Contrariamente a la idea según la cual las argelinas y los argelinos se habrían despertado el 22 de febrero de 2019, los eventos en curso son en realidad fruto de un largo proceso alimentado por el combate de las fuerzas más determinadas, habiendo pagado un alto precio por ello. Numerosas luchas sectoriales, que aún no se habían aventurado en el terreno político, han sido llevadas a él en este último periodo en todas las regiones del país. Las concesiones materiales, hechas por un gobierno deseoso de comprar la paz social, han sido rebasadas por la inflación y la carestía de la vida, lo que subraya la importancia de la consigna de la huelga general para superar la segmentación y constituirse en una fuerza independiente.

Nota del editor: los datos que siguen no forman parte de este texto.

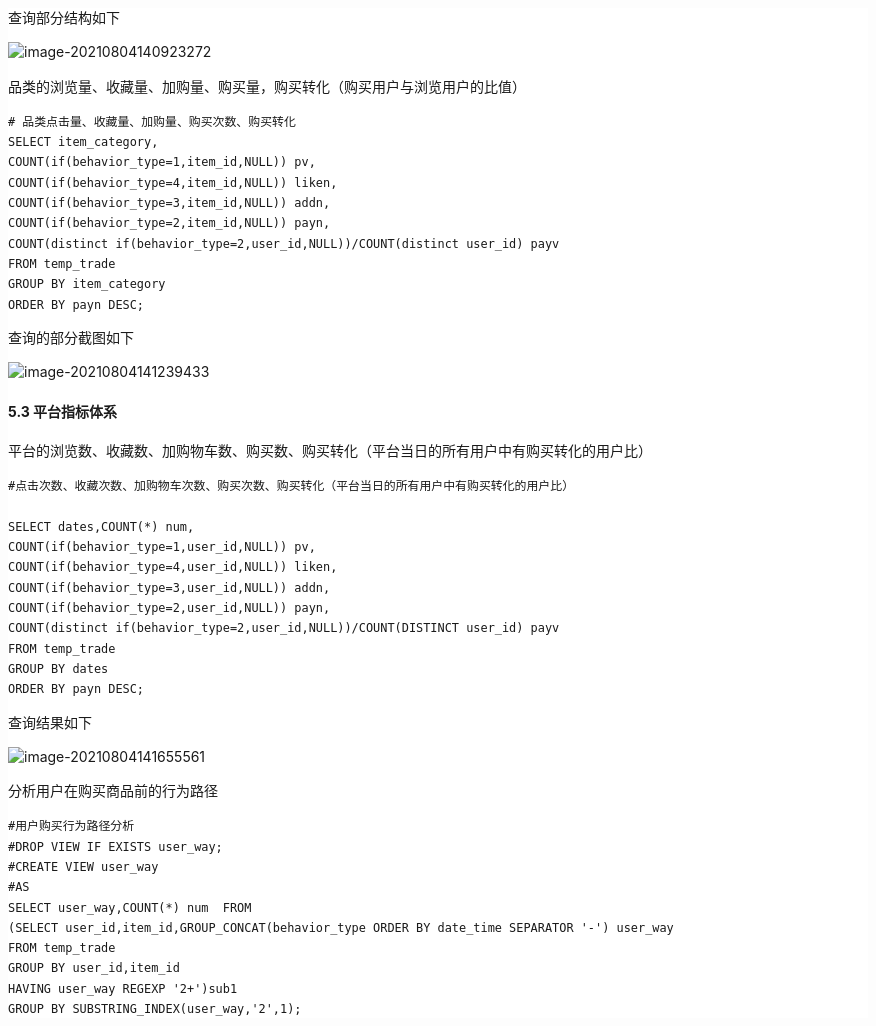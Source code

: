 查询部分结构如下

![image-20210804140923272](https://raw.githubusercontent.com/Joannnnnna/Data_Analysis/main/e-commerce%20users_commodities_platforms/%E5%9F%BA%E4%BA%8E%20MySQL%20%E7%9A%84%E7%94%B5%E5%95%86%E7%94%A8%E6%88%B7%E3%80%81%E5%95%86%E5%93%81%E3%80%81%E5%B9%B3%E5%8F%B0%E4%BB%B7%E5%80%BC%E5%88%86%E6%9E%90.assets/image-20210804140923272.png)

品类的浏览量、收藏量、加购量、购买量，购买转化（购买用户与浏览用户的比值）

```
# 品类点击量、收藏量、加购量、购买次数、购买转化
SELECT item_category,
COUNT(if(behavior_type=1,item_id,NULL)) pv,
COUNT(if(behavior_type=4,item_id,NULL)) liken,
COUNT(if(behavior_type=3,item_id,NULL)) addn,
COUNT(if(behavior_type=2,item_id,NULL)) payn,
COUNT(distinct if(behavior_type=2,user_id,NULL))/COUNT(distinct user_id) payv
FROM temp_trade
GROUP BY item_category
ORDER BY payn DESC;
```

查询的部分截图如下

![image-20210804141239433](https://raw.githubusercontent.com/Joannnnnna/Data_Analysis/main/e-commerce%20users_commodities_platforms/%E5%9F%BA%E4%BA%8E%20MySQL%20%E7%9A%84%E7%94%B5%E5%95%86%E7%94%A8%E6%88%B7%E3%80%81%E5%95%86%E5%93%81%E3%80%81%E5%B9%B3%E5%8F%B0%E4%BB%B7%E5%80%BC%E5%88%86%E6%9E%90.assets/image-20210804141239433.png)

#### 5.3 平台指标体系

平台的浏览数、收藏数、加购物车数、购买数、购买转化（平台当日的所有用户中有购买转化的用户比）

```
#点击次数、收藏次数、加购物车次数、购买次数、购买转化（平台当日的所有用户中有购买转化的用户比）

SELECT dates,COUNT(*) num,
COUNT(if(behavior_type=1,user_id,NULL)) pv,
COUNT(if(behavior_type=4,user_id,NULL)) liken,
COUNT(if(behavior_type=3,user_id,NULL)) addn,
COUNT(if(behavior_type=2,user_id,NULL)) payn,
COUNT(distinct if(behavior_type=2,user_id,NULL))/COUNT(DISTINCT user_id) payv
FROM temp_trade
GROUP BY dates
ORDER BY payn DESC;
```

查询结果如下

![image-20210804141655561](https://raw.githubusercontent.com/Joannnnnna/Data_Analysis/main/e-commerce%20users_commodities_platforms/%E5%9F%BA%E4%BA%8E%20MySQL%20%E7%9A%84%E7%94%B5%E5%95%86%E7%94%A8%E6%88%B7%E3%80%81%E5%95%86%E5%93%81%E3%80%81%E5%B9%B3%E5%8F%B0%E4%BB%B7%E5%80%BC%E5%88%86%E6%9E%90.assets/image-20210804141655561.png)



分析用户在购买商品前的行为路径

```
#用户购买行为路径分析
#DROP VIEW IF EXISTS user_way;
#CREATE VIEW user_way
#AS
SELECT user_way,COUNT(*) num  FROM 
(SELECT user_id,item_id,GROUP_CONCAT(behavior_type ORDER BY date_time SEPARATOR '-') user_way
FROM temp_trade 
GROUP BY user_id,item_id
HAVING user_way REGEXP '2+')sub1
GROUP BY SUBSTRING_INDEX(user_way,'2',1);
```
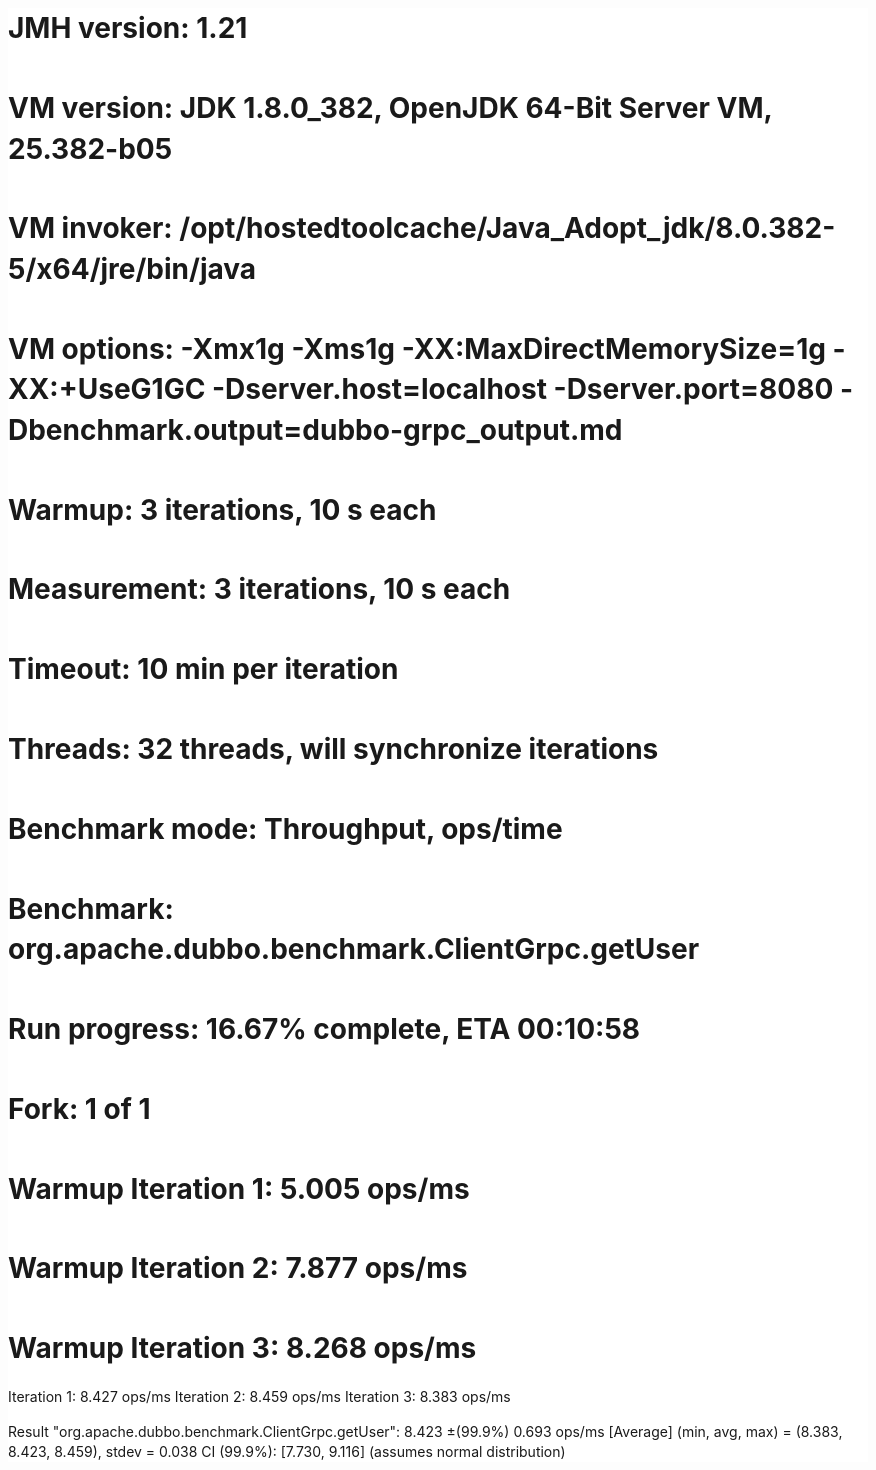 
# JMH version: 1.21
# VM version: JDK 1.8.0_382, OpenJDK 64-Bit Server VM, 25.382-b05
# VM invoker: /opt/hostedtoolcache/Java_Adopt_jdk/8.0.382-5/x64/jre/bin/java
# VM options: -Xmx1g -Xms1g -XX:MaxDirectMemorySize=1g -XX:+UseG1GC -Dserver.host=localhost -Dserver.port=8080 -Dbenchmark.output=dubbo-grpc_output.md
# Warmup: 3 iterations, 10 s each
# Measurement: 3 iterations, 10 s each
# Timeout: 10 min per iteration
# Threads: 32 threads, will synchronize iterations
# Benchmark mode: Throughput, ops/time
# Benchmark: org.apache.dubbo.benchmark.ClientGrpc.getUser

# Run progress: 16.67% complete, ETA 00:10:58
# Fork: 1 of 1
# Warmup Iteration   1: 5.005 ops/ms
# Warmup Iteration   2: 7.877 ops/ms
# Warmup Iteration   3: 8.268 ops/ms
Iteration   1: 8.427 ops/ms
Iteration   2: 8.459 ops/ms
Iteration   3: 8.383 ops/ms


Result "org.apache.dubbo.benchmark.ClientGrpc.getUser":
  8.423 ±(99.9%) 0.693 ops/ms [Average]
  (min, avg, max) = (8.383, 8.423, 8.459), stdev = 0.038
  CI (99.9%): [7.730, 9.116] (assumes normal distribution)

La mano tendida de los oligarcas a los trabajadores es un total engaño que no hace sino perpetuar su subordinación a la agenda neoliberal. Son los hombres de negocios los que necesitan de las masas populares para presionar al poder a fin de defender sus privilegios. En cambio, los desempleados, los pobres y los asalariados no requieren apoyarse en los millonarios para afirmar sus propios objetivos.

Desde 2012 se ha constituido en la sombra una camarilla compuesta por los representantes de la política de uniforme, el presidente y su familia, así como los hombres de negocios. Fue este grupo el que apoyó la convocatoria de un cuarto y luego un quinto mandato. Su arrogancia está en el origen de la explosión popular.

Estemos atentos: el espantapájaros de una intervención extranjera no es creíble. Dejemos de buscar el diablo lejos de nosotros. La crisis opone las fuerzas sociales y políticas internas en Argelia.

La aspiración de un cambio radical se ha expresado masivamente y con fuerza en las calles, haciendo vacilar a los que controlan el régimen. Para la gran mayoría de nuestro pueblo, la búsqueda de la libertad no se puede separar de la búsqueda de la igualdad. Estamos al lado de las clases populares en su voluntad de controlar por ellas mismas su propia vida, ya que no puede haber democracia real sin tomar en cuenta sus aspiraciones específicas.

Nosotros somos partidarios de la auto-organización de los trabajadores mediante la construcción de asambleas en los barrios, los pueblos y las ciudades, en las que los individuos deliberen sobre las cuestiones y los aspectos de la vida cotidiana sin la mediación del Estado o de los profesionales de la representación. Se trata de ir lo más lejos posible en el cuestionamiento del orden capitalista, represivo, patriarcal y religioso.

Nuestro país ha heredado del espíritu de la hisba,[1] la vigilancia de todos por todos. Opongámosle el respeto de la autonomía individual, la libertad de conciencia, la de disponer de su propio cuerpo, de ponerlo en movimiento, y de reapropiarse colectivamente del espacio público, como lo han hecho con alegría las y los argelinos. El camino que lleva a la emancipación social es largo pero no hay otra vía para realizar el florecimiento de cada cual y de todos.

Mohammed Harbi y Nedjib Sidi Moussa; 11 de marzo 2019

https://blogs.mediapart.fr/anacharsis/blog/120319/lalgerie-est-au-bord-de-leclosion


[1] La hisba es el principio islámico que designa el deber de ordenar el bien y prohibir el mal.